■ **The task**
What is the number of lines in the entries that contain "Informationen"? Reply with that number only.

(Data to process)

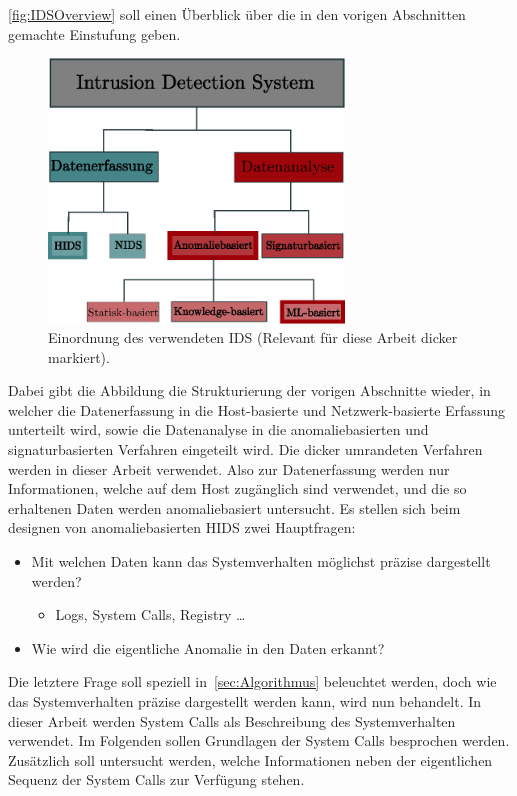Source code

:                 \autoref{fig:IDSOverview} soll einen Überblick über die in den vorigen Abschnitten gemachte Einstufung geben.
                \begin{figure}[ht]
                    \centering
                    \includegraphics[width=0.7\textwidth]{images/Illustrationen/IDS/IDSOverview}
                    \caption[Einordnung der Arbeit in die Struktur der \acp{IDS}]{Einordnung des verwendeten \ac{IDS} (Relevant für diese Arbeit dicker markiert).}\label{fig:IDSOverview}
                \end{figure}
                Dabei gibt die Abbildung die Strukturierung der vorigen Abschnitte wieder,
                in welcher die Datenerfassung in die Host-basierte und Netzwerk-basierte Erfassung unterteilt wird, sowie die Datenanalyse %
                in die anomaliebasierten und signaturbasierten Verfahren eingeteilt wird.
                Die dicker umrandeten Verfahren werden in dieser Arbeit verwendet.
                Also zur Datenerfassung werden nur Informationen, welche auf dem Host zugänglich sind verwendet,
                und die so erhaltenen Daten werden anomaliebasiert untersucht.
                Es stellen sich beim designen von anomaliebasierten \ac{HIDS} zwei Hauptfragen:
                \begin{itemize}
                    \item Mit welchen Daten kann das Systemverhalten möglichst präzise dargestellt werden?
                        \begin{itemize}
                            \item Logs, System Calls, Registry \dots~\cite{HIDSSURVEY2019bridges}
                        \end{itemize}
                    \item Wie wird die eigentliche Anomalie in den Daten erkannt?
                \end{itemize}
                Die letztere Frage soll speziell in~\autoref{sec:Algorithmus} beleuchtet werden, doch wie das Systemverhalten präzise dargestellt werden kann, wird nun behandelt.
                In dieser Arbeit werden System Calls als Beschreibung des Systemverhalten verwendet.
                Im Folgenden sollen Grundlagen der System Calls besprochen werden.
                Zusätzlich soll untersucht werden, welche Informationen neben der eigentlichen Sequenz der System Calls zur Verfügung stehen.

(End Data to process)

■ **Expected answer**
2